**Record excerpts:**
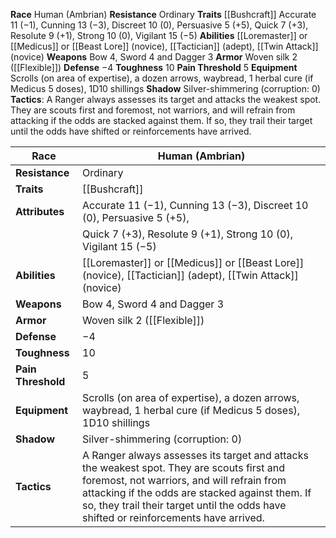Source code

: **Race** Human (Ambrian)
**Resistance** Ordinary 
**Traits** [[Bushcraft]]
Accurate 11 (−1), Cunning 13 (−3), Discreet 10 (0), Persuasive 5 (+5), Quick 7 (+3), Resolute 9 (+1), Strong 10 (0), Vigilant 15 (−5) 
**Abilities** [[Loremaster]] or [[Medicus]] or [[Beast Lore]] (novice), [[Tactician]] (adept), [[Twin Attack]] (novice) 
**Weapons** Bow 4, Sword 4 and Dagger 3 
**Armor** Woven silk 2 ([[Flexible]]) 
**Defense** −4 
**Toughness** 10 
**Pain Threshold** 5 
**Equipment** Scrolls (on area of expertise), a dozen arrows, waybread, 1 herbal cure (if Medicus 5 doses), 1D10 shillings 
**Shadow** Silver-shimmering (corruption: 0) 
**Tactics**: A Ranger always assesses its target and attacks the weakest spot. They are scouts first and foremost, not warriors, and will refrain from attacking if the odds are stacked against them. If so, they trail their target until the odds have shifted or reinforcements have arrived.

| **Race**           | Human (Ambrian)                                                    |
| ------------------ | ------------------------------------------------------------------ |
| **Resistance**     | Ordinary                                                           |
| **Traits**         | [[Bushcraft]]                                                      |
| **Attributes**     | Accurate 11 (−1), Cunning 13 (−3), Discreet 10 (0), Persuasive 5 (+5), |
|                    | Quick 7 (+3), Resolute 9 (+1), Strong 10 (0), Vigilant 15 (−5)       |
| **Abilities**      | [[Loremaster]] or [[Medicus]] or [[Beast Lore]] (novice), [[Tactician]] (adept), [[Twin Attack]] (novice) |
| **Weapons**        | Bow 4, Sword 4 and Dagger 3                                        |
| **Armor**          | Woven silk 2 ([[Flexible]])                                       |
| **Defense**        | −4                                                                 |
| **Toughness**      | 10                                                                 |
| **Pain Threshold** | 5                                                                  |
| **Equipment**      | Scrolls (on area of expertise), a dozen arrows, waybread, 1 herbal cure (if Medicus 5 doses), 1D10 shillings |
| **Shadow**         | Silver-shimmering (corruption: 0)                                  |
| **Tactics**        | A Ranger always assesses its target and attacks the weakest spot. They are scouts first and foremost, not warriors, and will refrain from attacking if the odds are stacked against them. If so, they trail their target until the odds have shifted or reinforcements have arrived. |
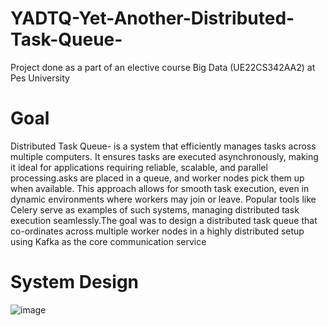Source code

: # YADTQ-Yet-Another-Distributed-Task-Queue-
Project done as a part of an elective course Big Data (UE22CS342AA2) at Pes University
# Goal 
Distributed Task Queue-  is a system that efficiently manages tasks across multiple computers. It ensures tasks are executed asynchronously, making it ideal for applications requiring reliable, scalable, and parallel processing.asks are placed in a queue, and worker nodes pick them up when available. This approach allows for smooth task execution, even in dynamic environments where workers may join or leave. Popular tools like Celery serve as examples of such systems, managing distributed task execution seamlessly.The goal was to design a distributed task queue that co-ordinates across multiple worker nodes in a highly distributed setup using Kafka as the core communication service

# System Design 

![image](https://github.com/user-attachments/assets/d714de83-1d69-4969-956f-9a4bbb265f51)



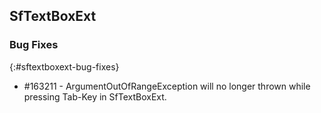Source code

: ## SfTextBoxExt

### Bug Fixes
{:#sftextboxext-bug-fixes} 

* \#163211 - ArgumentOutOfRangeException will no longer thrown while pressing Tab-Key in SfTextBoxExt.
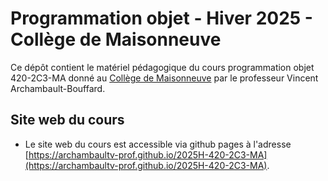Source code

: # Programmation objet - Hiver 2025 - Collège de Maisonneuve

Ce dépôt contient le matériel pédagogique du cours programmation objet
420-2C3-MA donné au [Collège de Maisonneuve](https://www.cmaisonneuve.qc.ca/)
par le professeur Vincent Archambault-Bouffard.

## Site web du cours
- Le site web du cours est accessible via github pages à l'adresse
  [https://archambaultv-prof.github.io/2025H-420-2C3-MA](https://archambaultv-prof.github.io/2025H-420-2C3-MA).
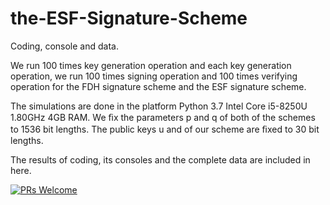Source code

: # the-ESF-Signature-Scheme
Coding, console and data.

We run 100 times key generation operation and each key generation operation, we run 100 times signing operation and 100 times verifying operation for the FDH signature scheme and the ESF signature scheme.


The simulations are done in the platform Python 3.7 Intel Core i5-8250U 1.80GHz 4GB RAM. We ﬁx the parameters p and q of both of the schemes to 1536 bit lengths. The public keys u and of our scheme are ﬁxed to 30 bit lengths.


The results of coding, its consoles and the complete data
are included in here.


[![PRs Welcome](https://img.shields.io/badge/PRs-welcome-brightgreen.svg?style=flat-square)](http://makeapullrequest.com)
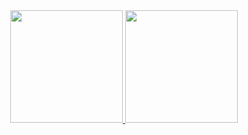 <div align="center">
  <a href="https://github.com/wkice-wilker">
  <img height="180em" src="https://github-readme-stats.vercel.app/api?username=wkice-wilker&show_icons=true&theme=codeSTACKr&rank_icon=percentile"/>
  <img height="180em" src= "https://github-readme-stats.vercel.app/api/top-langs/?username=wkice-wilker&layout=compact&theme=codeSTACKr"/>
</div>

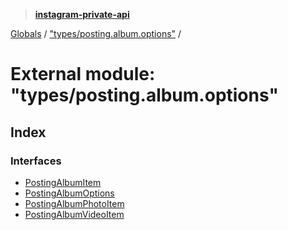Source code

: > **[instagram-private-api](../README.md)**

[Globals](../README.md) / ["types/posting.album.options"](_types_posting_album_options_.md) /

# External module: "types/posting.album.options"

## Index

### Interfaces

* [PostingAlbumItem](../interfaces/_types_posting_album_options_.postingalbumitem.md)
* [PostingAlbumOptions](../interfaces/_types_posting_album_options_.postingalbumoptions.md)
* [PostingAlbumPhotoItem](../interfaces/_types_posting_album_options_.postingalbumphotoitem.md)
* [PostingAlbumVideoItem](../interfaces/_types_posting_album_options_.postingalbumvideoitem.md)
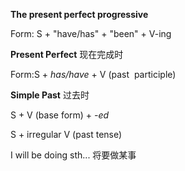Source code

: **The present perfect progressive**

Form: S + "have/has" + "been" + V-ing 

**Present Perfect**   现在完成时

Form:S + *has/have* + V (past  participle) 

**Simple Past**  过去时

S + V (base form) + *-ed* 

S + irregular V (past tense) 



I will be doing sth...   将要做某事
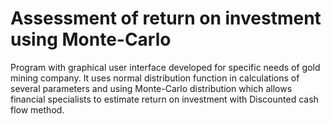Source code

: # Assessment of return on investment using Monte-Carlo
Program with graphical user interface developed for specific needs of gold mining company. It uses normal distribution function in calculations of several parameters  and using Monte-Carlo distribution which allows financial specialists to estimate return on investment with Discounted cash flow method. 
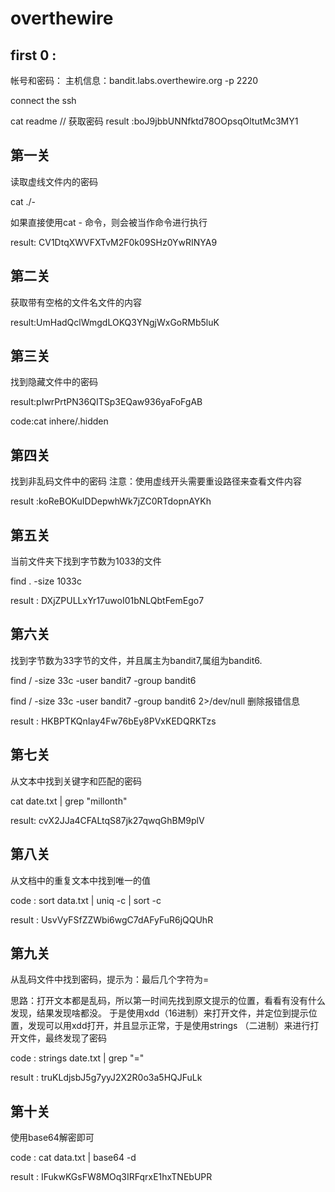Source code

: # overthewire

## first 0 :

帐号和密码：
主机信息：bandit.labs.overthewire.org -p 2220

connect  the ssh 

cat readme // 获取密码 result :boJ9jbbUNNfktd78OOpsqOltutMc3MY1

## 第一关

读取虚线文件内的密码

cat ./-

如果直接使用cat -  命令，则会被当作命令进行执行 

result: CV1DtqXWVFXTvM2F0k09SHz0YwRINYA9

## 第二关

获取带有空格的文件名文件的内容

result:UmHadQclWmgdLOKQ3YNgjWxGoRMb5luK

## 第三关

找到隐藏文件中的密码

result:pIwrPrtPN36QITSp3EQaw936yaFoFgAB

code:cat inhere/.hidden

## 第四关

找到非乱码文件中的密码
注意：使用虚线开头需要重设路径来查看文件内容

result :koReBOKuIDDepwhWk7jZC0RTdopnAYKh

## 第五关

当前文件夹下找到字节数为1033的文件

find . -size 1033c 

result : DXjZPULLxYr17uwoI01bNLQbtFemEgo7

## 第六关

找到字节数为33字节的文件，并且属主为bandit7,属组为bandit6.

find / -size 33c -user bandit7 -group bandit6

find / -size 33c -user bandit7 -group bandit6 2>/dev/null 删除报错信息

result : HKBPTKQnIay4Fw76bEy8PVxKEDQRKTzs

## 第七关

从文本中找到关键字和匹配的密码

cat date.txt | grep "millonth"

result: cvX2JJa4CFALtqS87jk27qwqGhBM9plV

## 第八关

从文档中的重复文本中找到唯一的值

code : sort data.txt | uniq -c | sort -c

result : UsvVyFSfZZWbi6wgC7dAFyFuR6jQQUhR

## 第九关

从乱码文件中找到密码，提示为：最后几个字符为=

思路：打开文本都是乱码，所以第一时间先找到原文提示的位置，看看有没有什么发现，结果发现啥都没。
于是使用xdd（16进制）来打开文件，并定位到提示位置，发现可以用xdd打开，并且显示正常，于是使用strings （二进制）来进行打开文件，最终发现了密码

code : strings date.txt | grep "="

result : truKLdjsbJ5g7yyJ2X2R0o3a5HQJFuLk

## 第十关

使用base64解密即可

code : cat data.txt | base64 -d

result : IFukwKGsFW8MOq3IRFqrxE1hxTNEbUPR
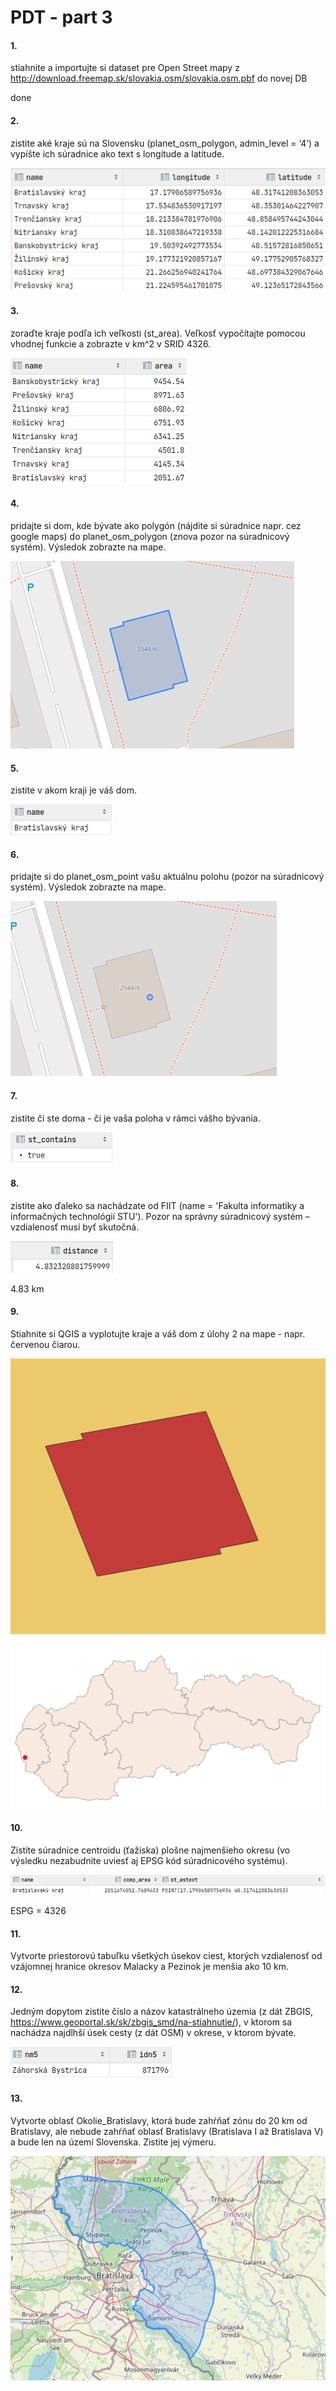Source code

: # PDT - part 3

#### 1. 
stiahnite a importujte si dataset pre Open Street mapy z
http://download.freemap.sk/slovakia.osm/slovakia.osm.pbf do novej DB

done

#### 2. 
zistite aké kraje sú na Slovensku (planet_osm_polygon, admin_level = ‘4’) a vypíšte
ich súradnice ako text s longitude a latitude.

![](imgs/20211031-163229.png)

#### 3. 
zoraďte kraje podľa ich veľkosti (st_area). Veľkosť vypočítajte pomocou vhodnej
funkcie a zobrazte v km^2 v SRID 4326.

![](imgs/20211031-164539.png)

#### 4. 
pridajte si dom, kde bývate ako polygón (nájdite si súradnice napr. cez google maps)
do planet_osm_polygon (znova pozor na súradnicový systém). Výsledok zobrazte na
mape.

![](imgs/20211107-133907.png)

#### 5. 
zistite v akom kraji je váš dom.

![](imgs/20211101-180541.png)

#### 6. 
pridajte si do planet_osm_point vašu aktuálnu polohu (pozor na súradnicový
systém). Výsledok zobrazte na mape.

![](imgs/20211107-134055.png)

#### 7. 
zistite či ste doma - či je vaša poloha v rámci vášho bývania.

![](imgs/20211101-180626.png)

#### 8. 
zistite ako ďaleko sa nachádzate od FIIT (name = 'Fakulta informatiky a informačných
technológií STU'). Pozor na správny súradnicový systém – vzdialenosť musí byť
skutočná.

![](imgs/20211101-180710.png)

4.83 km

#### 9. 
Stiahnite si QGIS a vyplotujte kraje a váš dom z úlohy 2 na mape - napr. červenou
čiarou.

![](imgs/20211101-175315.png)

![](imgs/20211106-135552.png)

#### 10. 
Zistite súradnice centroidu (ťažiska) plošne najmenšieho okresu (vo výsledku
nezabudnite uviesť aj EPSG kód súradnicového systému).

![](imgs/20211101-181319.png)

ESPG = 4326


#### 11. 
Vytvorte priestorovú tabuľku všetkých úsekov ciest, ktorých vzdialenosť od
vzájomnej hranice okresov Malacky a Pezinok je menšia ako 10 km.



#### 12. 
Jedným dopytom zistite číslo a názov katastrálneho územia (z dát ZBGIS,
https://www.geoportal.sk/sk/zbgis_smd/na-stiahnutie/), v ktorom sa nachádza
najdlhší úsek cesty (z dát OSM) v okrese, v ktorom bývate.

![](imgs/20211106-181241.png)

#### 13. 
Vytvorte oblasť Okolie_Bratislavy, ktorá bude zahŕňať zónu do 20 km od Bratislavy,
ale nebude zahŕňať oblasť Bratislavy (Bratislava I až Bratislava V) a bude len na území
Slovenska. Zistite jej výmeru.

![](imgs/20211107-141031.png)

**Action item:** Output the number of lines above holding the word "zobrazte", and nothing besides it.

**Solution below:** 3